=== Section Start ===
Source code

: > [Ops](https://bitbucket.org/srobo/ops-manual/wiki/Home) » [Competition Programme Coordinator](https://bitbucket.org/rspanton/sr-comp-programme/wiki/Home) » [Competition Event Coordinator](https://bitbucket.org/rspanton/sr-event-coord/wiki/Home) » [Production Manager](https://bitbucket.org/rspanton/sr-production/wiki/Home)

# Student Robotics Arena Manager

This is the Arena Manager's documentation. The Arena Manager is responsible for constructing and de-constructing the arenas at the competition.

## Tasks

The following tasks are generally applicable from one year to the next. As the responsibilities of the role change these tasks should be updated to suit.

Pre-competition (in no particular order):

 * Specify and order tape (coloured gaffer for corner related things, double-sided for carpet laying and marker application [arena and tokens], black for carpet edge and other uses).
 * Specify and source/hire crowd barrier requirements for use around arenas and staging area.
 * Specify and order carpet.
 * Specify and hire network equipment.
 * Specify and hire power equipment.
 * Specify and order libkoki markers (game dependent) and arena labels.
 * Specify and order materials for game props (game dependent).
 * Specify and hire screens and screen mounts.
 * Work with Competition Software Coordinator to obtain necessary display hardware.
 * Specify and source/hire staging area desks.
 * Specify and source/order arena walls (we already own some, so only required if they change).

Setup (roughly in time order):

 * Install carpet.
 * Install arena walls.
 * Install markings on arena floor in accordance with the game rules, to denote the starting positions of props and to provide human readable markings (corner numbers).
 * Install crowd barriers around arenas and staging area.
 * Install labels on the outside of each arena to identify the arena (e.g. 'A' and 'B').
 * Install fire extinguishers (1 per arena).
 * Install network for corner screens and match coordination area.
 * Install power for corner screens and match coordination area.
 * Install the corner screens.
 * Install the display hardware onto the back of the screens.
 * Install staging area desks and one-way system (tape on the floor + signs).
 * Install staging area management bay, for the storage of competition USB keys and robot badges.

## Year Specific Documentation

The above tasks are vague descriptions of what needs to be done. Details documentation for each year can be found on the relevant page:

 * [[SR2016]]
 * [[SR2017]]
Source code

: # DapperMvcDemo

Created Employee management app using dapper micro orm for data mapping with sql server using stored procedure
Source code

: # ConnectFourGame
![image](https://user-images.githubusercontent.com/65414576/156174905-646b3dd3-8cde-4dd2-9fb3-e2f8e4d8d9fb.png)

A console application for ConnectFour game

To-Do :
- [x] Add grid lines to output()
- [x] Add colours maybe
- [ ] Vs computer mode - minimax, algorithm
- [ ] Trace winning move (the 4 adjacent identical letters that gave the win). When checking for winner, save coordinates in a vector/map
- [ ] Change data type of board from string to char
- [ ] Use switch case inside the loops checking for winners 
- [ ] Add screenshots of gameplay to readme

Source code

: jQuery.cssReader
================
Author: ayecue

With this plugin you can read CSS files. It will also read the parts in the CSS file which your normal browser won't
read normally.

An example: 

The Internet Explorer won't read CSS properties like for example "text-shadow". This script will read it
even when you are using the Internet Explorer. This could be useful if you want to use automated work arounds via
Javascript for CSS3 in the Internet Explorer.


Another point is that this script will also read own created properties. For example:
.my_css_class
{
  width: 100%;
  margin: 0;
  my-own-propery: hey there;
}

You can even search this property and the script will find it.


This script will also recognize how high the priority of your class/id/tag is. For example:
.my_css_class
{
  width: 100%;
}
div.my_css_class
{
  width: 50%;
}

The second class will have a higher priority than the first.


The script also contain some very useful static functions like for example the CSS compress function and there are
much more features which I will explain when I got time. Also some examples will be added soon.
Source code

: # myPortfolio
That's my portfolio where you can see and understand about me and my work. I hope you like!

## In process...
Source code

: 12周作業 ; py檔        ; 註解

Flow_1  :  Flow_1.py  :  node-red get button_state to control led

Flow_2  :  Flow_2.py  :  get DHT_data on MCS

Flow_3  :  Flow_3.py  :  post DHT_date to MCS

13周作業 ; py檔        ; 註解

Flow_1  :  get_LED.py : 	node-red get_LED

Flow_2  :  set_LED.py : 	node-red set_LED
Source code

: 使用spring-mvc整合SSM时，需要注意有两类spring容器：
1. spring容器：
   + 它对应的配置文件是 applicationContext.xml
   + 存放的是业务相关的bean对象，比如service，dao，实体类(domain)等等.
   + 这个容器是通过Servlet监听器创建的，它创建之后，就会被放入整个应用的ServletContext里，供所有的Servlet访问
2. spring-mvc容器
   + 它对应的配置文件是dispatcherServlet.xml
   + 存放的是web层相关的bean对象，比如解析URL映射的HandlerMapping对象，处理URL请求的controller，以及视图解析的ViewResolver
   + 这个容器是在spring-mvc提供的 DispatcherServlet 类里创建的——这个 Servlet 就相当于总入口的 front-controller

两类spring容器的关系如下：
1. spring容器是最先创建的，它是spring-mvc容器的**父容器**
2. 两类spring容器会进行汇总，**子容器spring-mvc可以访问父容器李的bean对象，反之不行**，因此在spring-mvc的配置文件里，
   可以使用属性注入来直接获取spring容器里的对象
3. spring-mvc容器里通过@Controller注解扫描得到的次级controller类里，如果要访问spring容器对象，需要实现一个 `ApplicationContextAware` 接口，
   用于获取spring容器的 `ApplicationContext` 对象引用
=== Section End ===
Out of the entries above, write out only the lines between the line holding "and arena labels." and the line holding "power for corner screens and match coordination area.", inclusive, each exactly as given.

• Solution to this task:
 * Specify and order libkoki markers (game dependent) and arena labels.
 * Specify and order materials for game props (game dependent).
 * Specify and hire screens and screen mounts.
 * Work with Competition Software Coordinator to obtain necessary display hardware.
 * Specify and source/hire staging area desks.
 * Specify and source/order arena walls (we already own some, so only required if they change).

Setup (roughly in time order):

 * Install carpet.
 * Install arena walls.
 * Install markings on arena floor in accordance with the game rules, to denote the starting positions of props and to provide human readable markings (corner numbers).
 * Install crowd barriers around arenas and staging area.
 * Install labels on the outside of each arena to identify the arena (e.g. 'A' and 'B').
 * Install fire extinguishers (1 per arena).
 * Install network for corner screens and match coordination area.
 * Install power for corner screens and match coordination area.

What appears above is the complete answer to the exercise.